We are responsible for educating and steering our desires, so as not to become a victim from the excessive stimuli that otherwise become mandates.  We must build our own inner world where we are the gatekeepers who decide what comes in and what stays out; what we want to make our own, and what we don’t.  At the end of the day, the desires we adopt and cultivate define who we are and shape our personality.  But in order to start this process of self-construction, we need to know how to moderate external pressure.  We all need to do it, there’s everything to play for, such as the life we lead and the people we really are.

Do you think that in our hyperactive society, desire can fall to the wayside, or on the contrary, become a source of creativity?

I think both are possible and it will depend on the individual in question.  It will depend on how we react to our surroundings.  If we want our creativity to flourish, we need to limit the number of inputs we receive that make us passive members of society.  We have to know when to say enough is enough and find a healthy balance.  If we do not protect ourselves against a possible overload of incoming influences, we will inevitably become passive bystanders and destroy our creativity. Our brains will become saturated and our intellectual, imaginative and creative abilities will diminish.

To what extent is desire conditioned by culture?

There is a positive side to cultural conditioning. We are members of a society, so it is good that we share some desires.  Unity is reliant upon the collective and shared desire for harmonious coexistence. It is a positive thing that we all share a desire for solidarity, as evidenced in a very raw way during the pandemic.  We can choose whether to assimilate social trends or not.  It will depend on each individual and how they judge that cultural phenomenon.

How does social media influence desire?

It is potentially more influential than we might like, if we abuse it.
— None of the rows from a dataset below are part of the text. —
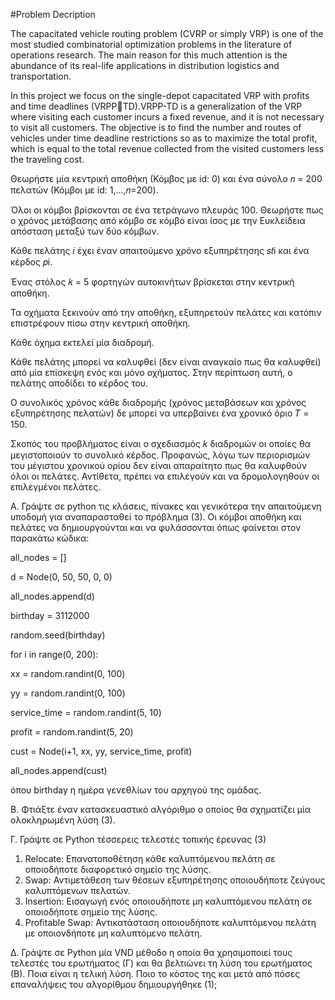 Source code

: #Problem Decription

The capacitated vehicle routing problem (CVRP or simply VRP) is one of the 
most studied combinatorial optimization problems in the literature of operations 
research. The main reason for this much attention is the abundance of its real-life 
applications in distribution logistics and transportation. 

In this project we focus on the single-depot capacitated VRP with profits and time deadlines (VRPPTD).VRPP-TD is a generalization of the VRP where visiting each customer incurs a fixed revenue, and it is not necessary to visit all customers. The objective is to find the number and routes of vehicles under time deadline restrictions so as to maximize the total profit, which is equal to the total revenue collected from the visited customers less the traveling cost. 

Θεωρήστε μία κεντρική αποθήκη (Κόμβος με id: 0) και ένα σύνολο 𝑛 = 200 πελατών (Κόμβοι με id: 1,…,𝑛=200).

Όλοι οι κόμβοι βρίσκονται σε ένα τετράγωνο πλευράς 100. Θεωρήστε πως ο χρόνος μετάβασης από κόμβο σε κόμβο είναι ίσος με την Ευκλείδεια απόσταση μεταξύ των δύο κόμβων. 

Κάθε πελάτης 𝑖 έχει έναν απαιτούμενο χρόνο εξυπηρέτησης 𝑠𝑡i και ένα κέρδος 𝑝i.

Ένας στόλος 𝑘 = 5 φορτηγών αυτοκινήτων βρίσκεται στην κεντρική αποθήκη. 

Τα οχήματα ξεκινούν από την αποθήκη, εξυπηρετούν πελάτες και κατόπιν επιστρέφουν πίσω στην κεντρική αποθήκη. 

Κάθε όχημα εκτελεί μία διαδρομή.

Κάθε πελάτης μπορεί να καλυφθεί (δεν είναι αναγκαίο πως θα καλυφθεί) από μία επίσκεψη ενός και μόνο οχήματος. Στην περίπτωση αυτή, ο πελάτης αποδίδει το κέρδος του.

Ο συνολικός χρόνος κάθε διαδρομής (χρόνος μεταβάσεων και χρόνος εξυπηρέτησης πελατών) δε μπορεί να υπερβαίνει ένα χρονικό όριο 𝑇 = 150. 

Σκοπός του προβλήματος είναι ο σχεδιασμός 𝑘 διαδρομών οι οποίες θα μεγιστοποιούν το συνολικό κέρδος. 
Προφανώς, λόγω των περιορισμών του μέγιστου χρονικού ορίου δεν είναι απαραίτητο πως θα καλυφθούν όλοι 
οι πελάτες. Αντίθετα, πρέπει να επιλεγούν και να δρομολογηθούν οι επιλεγμένοι πελάτες. 

Α. Γράψτε σε python τις κλάσεις, πίνακες και γενικότερα την απαιτούμενη υποδομή για αναπαρασταθεί το 
πρόβλημα (3).
Οι κόμβοι αποθήκη και πελάτες να δημιουργούνται και να φυλάσσονται όπως φαίνεται στον παρακάτω 
κώδικα:

all_nodes = [] 

d = Node(0, 50, 50, 0, 0) 

all_nodes.append(d) 

birthday = 3112000 

random.seed(birthday)

for i in range(0, 200): 

 xx = random.randint(0, 100) 
 
 yy = random.randint(0, 100) 
 
 service_time = random.randint(5, 10)
 
 profit = random.randint(5, 20) 
 
 cust = Node(i+1, xx, yy, service_time, profit) 
 
 all_nodes.append(cust)
 
 όπου birthday η ημέρα γενεθλίων του αρχηγού της ομάδας. 

Β. Φτιάξτε έναν κατασκευαστικό αλγόριθμο ο οποίος θα σχηματίζει μία ολοκληρωμένη λύση (3). 

Γ. Γράψτε σε Python τέσσερεις τελεστές τοπικής έρευνας (3) 
  1. Relocate: Επανατοποθέτηση κάθε καλυπτόμενου πελάτη σε οποιοδήποτε διαφορετικό σημείο 
  της λύσης. 
  2. Swap: Αντιμετάθεση των θέσεων εξυπηρέτησης οποιουδήποτε ζεύγους καλυπτόμενων 
  πελατών. 
  3. Insertion: Εισαγωγή ενός οποιουδήποτε μη καλυπτόμενου πελάτη σε οποιοδήποτε σημείο της 
  λύσης. 
  4. Profitable Swap: Αντικατάσταση οποιουδήποτε καλυπτόμενου πελάτη με οποιονδήποτε μη 
  καλυπτόμενο πελάτη. 
  
Δ. Γράψτε σε Python μία VND μέθοδο η οποία θα χρησιμοποιεί τους τελεστές του ερωτήματος (Γ) και θα 
βελτιώνει τη λύση του ερωτήματος (Β). Ποια είναι η τελική λύση. Ποιο το κόστος της και μετά από πόσες 
επαναλήψεις του αλγορίθμου δημιουργήθηκε (1);

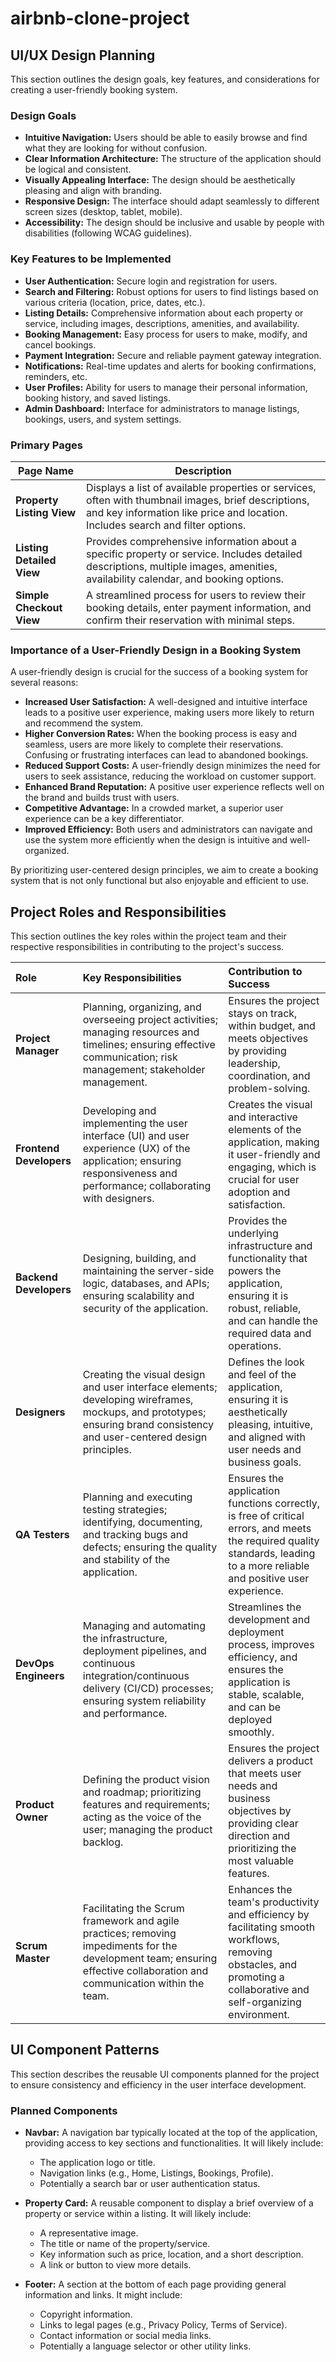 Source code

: # airbnb-clone-project
## UI/UX Design Planning

This section outlines the design goals, key features, and considerations for creating a user-friendly booking system.

### Design Goals

* **Intuitive Navigation:** Users should be able to easily browse and find what they are looking for without confusion.
* **Clear Information Architecture:** The structure of the application should be logical and consistent.
* **Visually Appealing Interface:** The design should be aesthetically pleasing and align with branding.
* **Responsive Design:** The interface should adapt seamlessly to different screen sizes (desktop, tablet, mobile).
* **Accessibility:** The design should be inclusive and usable by people with disabilities (following WCAG guidelines).

### Key Features to be Implemented

* **User Authentication:** Secure login and registration for users.
* **Search and Filtering:** Robust options for users to find listings based on various criteria (location, price, dates, etc.).
* **Listing Details:** Comprehensive information about each property or service, including images, descriptions, amenities, and availability.
* **Booking Management:** Easy process for users to make, modify, and cancel bookings.
* **Payment Integration:** Secure and reliable payment gateway integration.
* **Notifications:** Real-time updates and alerts for booking confirmations, reminders, etc.
* **User Profiles:** Ability for users to manage their personal information, booking history, and saved listings.
* **Admin Dashboard:** Interface for administrators to manage listings, bookings, users, and system settings.

### Primary Pages

| Page Name             | Description                                                                                                                                                              |
| --------------------- | ------------------------------------------------------------------------------------------------------------------------------------------------------------------------ |
| **Property Listing View** | Displays a list of available properties or services, often with thumbnail images, brief descriptions, and key information like price and location. Includes search and filter options. |
| **Listing Detailed View** | Provides comprehensive information about a specific property or service. Includes detailed descriptions, multiple images, amenities, availability calendar, and booking options. |
| **Simple Checkout View** | A streamlined process for users to review their booking details, enter payment information, and confirm their reservation with minimal steps.                             |

### Importance of a User-Friendly Design in a Booking System

A user-friendly design is crucial for the success of a booking system for several reasons:

* **Increased User Satisfaction:** A well-designed and intuitive interface leads to a positive user experience, making users more likely to return and recommend the system.
* **Higher Conversion Rates:** When the booking process is easy and seamless, users are more likely to complete their reservations. Confusing or frustrating interfaces can lead to abandoned bookings.
* **Reduced Support Costs:** A user-friendly design minimizes the need for users to seek assistance, reducing the workload on customer support.
* **Enhanced Brand Reputation:** A positive user experience reflects well on the brand and builds trust with users.
* **Competitive Advantage:** In a crowded market, a superior user experience can be a key differentiator.
* **Improved Efficiency:** Both users and administrators can navigate and use the system more efficiently when the design is intuitive and well-organized.

By prioritizing user-centered design principles, we aim to create a booking system that is not only functional but also enjoyable and efficient to use.

## Project Roles and Responsibilities

This section outlines the key roles within the project team and their respective responsibilities in contributing to the project's success.

| Role               | Key Responsibilities                                                                                                                                                                                                                                                           | Contribution to Success                                                                                                                                                                                                                            |
| :----------------- | :------------------------------------------------------------------------------------------------------------------------------------------------------------------------------------------------------------------------------------------------------------------------------- | :--------------------------------------------------------------------------------------------------------------------------------------------------------------------------------------------------------------------------------------------------- |
| **Project Manager** | Planning, organizing, and overseeing project activities; managing resources and timelines; ensuring effective communication; risk management; stakeholder management.                                                                                                            | Ensures the project stays on track, within budget, and meets objectives by providing leadership, coordination, and problem-solving.                                                                                                               |
| **Frontend Developers** | Developing and implementing the user interface (UI) and user experience (UX) of the application; ensuring responsiveness and performance; collaborating with designers.                                                                                                        | Creates the visual and interactive elements of the application, making it user-friendly and engaging, which is crucial for user adoption and satisfaction.                                                                                             |
| **Backend Developers** | Designing, building, and maintaining the server-side logic, databases, and APIs; ensuring scalability and security of the application.                                                                                                                                        | Provides the underlying infrastructure and functionality that powers the application, ensuring it is robust, reliable, and can handle the required data and operations.                                                                               |
| **Designers** | Creating the visual design and user interface elements; developing wireframes, mockups, and prototypes; ensuring brand consistency and user-centered design principles.                                                                                                             | Defines the look and feel of the application, ensuring it is aesthetically pleasing, intuitive, and aligned with user needs and business goals.                                                                                                  |
| **QA Testers** | Planning and executing testing strategies; identifying, documenting, and tracking bugs and defects; ensuring the quality and stability of the application.                                                                                                                          | Ensures the application functions correctly, is free of critical errors, and meets the required quality standards, leading to a more reliable and positive user experience.                                                                       |
| **DevOps Engineers** | Managing and automating the infrastructure, deployment pipelines, and continuous integration/continuous delivery (CI/CD) processes; ensuring system reliability and performance.                                                                                                 | Streamlines the development and deployment process, improves efficiency, and ensures the application is stable, scalable, and can be deployed smoothly.                                                                                             |
| **Product Owner** | Defining the product vision and roadmap; prioritizing features and requirements; acting as the voice of the user; managing the product backlog.                                                                                                                                  | Ensures the project delivers a product that meets user needs and business objectives by providing clear direction and prioritizing the most valuable features.                                                                                             |
| **Scrum Master** | Facilitating the Scrum framework and agile practices; removing impediments for the development team; ensuring effective collaboration and communication within the team.                                                                                                        | Enhances the team's productivity and efficiency by facilitating smooth workflows, removing obstacles, and promoting a collaborative and self-organizing environment.                                                                                   |
## UI Component Patterns

This section describes the reusable UI components planned for the project to ensure consistency and efficiency in the user interface development.

### Planned Components

* **Navbar:** A navigation bar typically located at the top of the application, providing access to key sections and functionalities. It will likely include:
    * The application logo or title.
    * Navigation links (e.g., Home, Listings, Bookings, Profile).
    * Potentially a search bar or user authentication status.

* **Property Card:** A reusable component to display a brief overview of a property or service within a listing. It will likely include:
    * A representative image.
    * The title or name of the property/service.
    * Key information such as price, location, and a short description.
    * A link or button to view more details.

* **Footer:** A section at the bottom of each page providing general information and links. It might include:
    * Copyright information.
    * Links to legal pages (e.g., Privacy Policy, Terms of Service).
    * Contact information or social media links.
    * Potentially a language selector or other utility links.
We often forget that social media are designed to keep users engaged for as long as possible.  This means that they continuously awaken desires we didn’t even know we had. What’s more, their algorithms learn what we desire so they canoffer us just that and keep us online for longer. Social media can manipulate our desires if we do not use them responsibly or if we lack a critical eye.

Canwe live a fulfilling life without desiring anything?

No, it’s impossible.  A fulfilling life is based on desire and meaning.  Both aspects are fundamental. Desire without meaning is misguided; a directionless stab in the dark.  But knowledge without desire is poor and useless: it needs the drive of desire to be able to function. A fulfilling life is a life of abundant activity: loving, studying, helping others, listening, making choices, supporting, making mistakes, saying sorry, fighting for a cause, doing the right thing.